Virtual Fashion Photo-Shoots: Building a Large-Scale Garment-Lookbook Dataset
Yannick Hauri, Luca A. Lanzendörfer, Till Aczel
TL;DR
This paper tackles generating editorial-style fashion imagery conditioned on garment images, addressing the gap between shop-focused images and creative lookbook visuals. It introduces a zero-shot, ensemble retrieval pipeline that combines SigLIP2, vision-language reasoning, and open-vocabulary object detection to pair garment images with lookbook content, enabling automatic dataset construction. The authors assemble the first large-scale garment–lookbook dataset (~550k lookbook/runway images and ~9.5M garments) and create three quality splits (10k/50k/300k) to support different training regimes. Empirical results show strong retrieval performance and clear benefits from model ensembling, achieving competitive or state-of-the-art recall on DressCode and DeepFashion2 benchmarks.
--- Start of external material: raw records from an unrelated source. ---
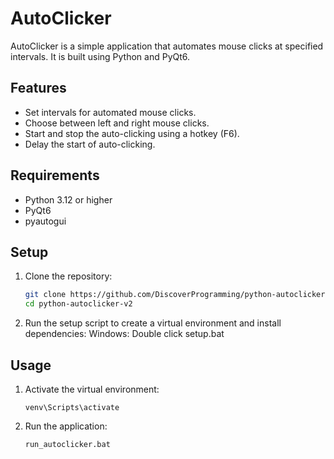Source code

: # AutoClicker

AutoClicker is a simple application that automates mouse clicks at specified intervals. It is built using Python and PyQt6.

## Features

- Set intervals for automated mouse clicks.
- Choose between left and right mouse clicks.
- Start and stop the auto-clicking using a hotkey (F6).
- Delay the start of auto-clicking.

## Requirements

- Python 3.12 or higher
- PyQt6
- pyautogui

## Setup

1. Clone the repository:
    ```sh
    git clone https://github.com/DiscoverProgramming/python-autoclicker-v2
    cd python-autoclicker-v2
    ```

2. Run the setup script to create a virtual environment and install dependencies:
    Windows: Double click setup.bat

## Usage

1. Activate the virtual environment:
    ```
    venv\Scripts\activate
    ```

2. Run the application:
    ```
    run_autoclicker.bat
    ```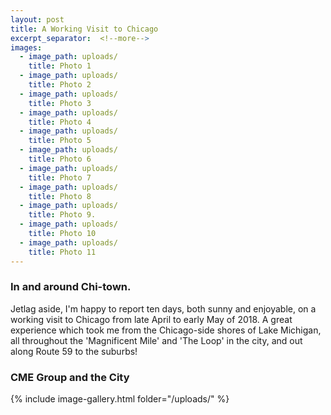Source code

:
 ```yaml
---
layout: post
title: A Working Visit to Chicago
excerpt_separator:  <!--more-->
images:
  - image_path: uploads/
    title: Photo 1
  - image_path: uploads/
    title: Photo 2
  - image_path: uploads/
    title: Photo 3
  - image_path: uploads/
    title: Photo 4
  - image_path: uploads/
    title: Photo 5
  - image_path: uploads/
    title: Photo 6
  - image_path: uploads/
    title: Photo 7
  - image_path: uploads/
    title: Photo 8
  - image_path: uploads/
    title: Photo 9.
  - image_path: uploads/
    title: Photo 10
  - image_path: uploads/
    title: Photo 11
---
```


### In and around Chi-town.


Jetlag aside, I'm happy to report ten days, both sunny and enjoyable, on a working visit to Chicago from late April to early May of 2018. A great experience which took me from the Chicago-side shores of Lake Michigan, all throughout the 'Magnificent Mile' and 'The Loop' in the city, and out along Route 59 to the suburbs!


### CME Group and the City


{% include image-gallery.html folder="/uploads/" %}
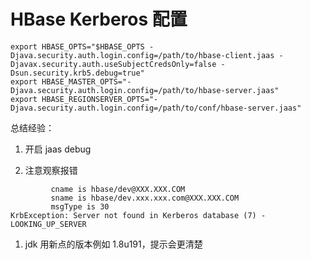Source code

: # HBase Kerberos 配置
```text
export HBASE_OPTS="$HBASE_OPTS -Djava.security.auth.login.config=/path/to/hbase-client.jaas -Djavax.security.auth.useSubjectCredsOnly=false -Dsun.security.krb5.debug=true"
export HBASE_MASTER_OPTS="-Djava.security.auth.login.config=/path/to/hbase-server.jaas"
export HBASE_REGIONSERVER_OPTS="-Djava.security.auth.login.config=/path/to/conf/hbase-server.jaas"
```

总结经验：

1. 开启 jaas debug

1. 注意观察报错
```text
         cname is hbase/dev@XXX.XXX.COM
         sname is hbase/dev.xxx.xxx.com@XXX.XXX.COM
         msgType is 30
KrbException: Server not found in Kerberos database (7) - LOOKING_UP_SERVER
```

1. jdk 用新点的版本例如 1.8u191，提示会更清楚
The dataset and methodology pave the way for diffusion-based generation of context-rich virtual photo-shoots that blend fashion imagery with narrative environments.
Abstract
Fashion image generation has so far focused on narrow tasks such as virtual try-on, where garments appear in clean studio environments. In contrast, editorial fashion presents garments through dynamic poses, diverse locations, and carefully crafted visual narratives. We introduce the task of virtual fashion photo-shoot, which seeks to capture this richness by transforming standardized garment images into contextually grounded editorial imagery. To enable this new direction, we construct the first large-scale dataset of garment-lookbook pairs, bridging the gap between e-commerce and fashion media. Because such pairs are not readily available, we design an automated retrieval pipeline that aligns garments across domains, combining visual-language reasoning with object-level localization. We construct a dataset with three garment-lookbook pair accuracy levels: high quality (10,000 pairs), medium quality (50,000 pairs), and low quality (300,000 pairs). This dataset offers a foundation for models that move beyond catalog-style generation and toward fashion imagery that reflects creativity, atmosphere, and storytelling.